Gabriel Otalora
Una cosa es la duda racional como parte de nuestro ser y otra bien distinta que anide la indecisión permanente. La fábula del asno de Buridán nos proporciona una reflexión ante la duda mal vivida que mata de hambre al asno por no decidirse entre dos sacos iguales llenos de alimento y colocados a la misma distancia. Como eran igualmente apetecibles, el dilema se apoderó de tal manera del jumento que acabó muriéndose por su indecisión.
¿Cuántas veces hemos estado en el lugar –metafórico– del asno? Cada vez que nos reconcentramos dando vueltas y más vueltas a nuestros dilemas, corremos el riesgo de sentirnos bloqueados y de que estos bloqueos nos lleven a perder oportunidades.

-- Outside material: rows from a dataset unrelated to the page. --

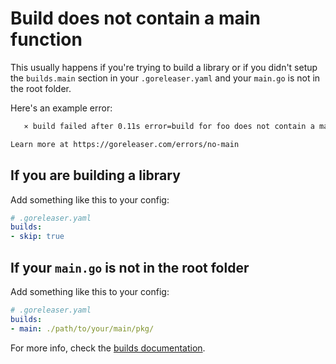# Build does not contain a main function

This usually happens if you're trying to build a library or if you didn't setup the `builds.main` section in your `.goreleaser.yaml` and your `main.go` is not in the root folder.

Here's an example error:

```sh
   ⨯ build failed after 0.11s error=build for foo does not contain a main function

Learn more at https://goreleaser.com/errors/no-main
```

## If you are building a library

Add something like this to your config:

```yaml
# .goreleaser.yaml
builds:
- skip: true
```

## If your `main.go` is not in the root folder

Add something like this to your config:

```yaml
# .goreleaser.yaml
builds:
- main: ./path/to/your/main/pkg/
```

For more info, check the [builds documentation](/customization/build/).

Este relato del siglo XIV, tiene su antecedente en un tratado de Aristóteles en el que este reflexiona sobre un perro ante dos comidas idénticas. Con el paso del tiempo, los detractores de Jean Buridán idearon la paradoja del asno que ante dos cubos similares de avena o de agua moriría por no tomar una decisión entre uno y otro cubo. Lo cual nos indica que el fondo del tema no es nuevo. En el caso de las decisiones humanas, elegir es un acto cotidiano necesario pero que, a diferencia del asno, se fundamenta en el ejercicio del discernimiento por pequeño que este sea. Lo cierto es que no resulta fácil; depende de la actitud, como casi siempre. La experiencia nos dice que al ejercitarnos en la duda desde la humildad, vamos por delante de quienes viven entre certezas absolutas y se hacen fuertes en la intransigencia y en su incapacidad para escuchar, no sea que se destapen sus inseguridades mal trabajadas. No están acostumbrados tampoco a hacerse preguntas a sí mismos. Quien nada duda, nada sabe, afirma un proverbio griego.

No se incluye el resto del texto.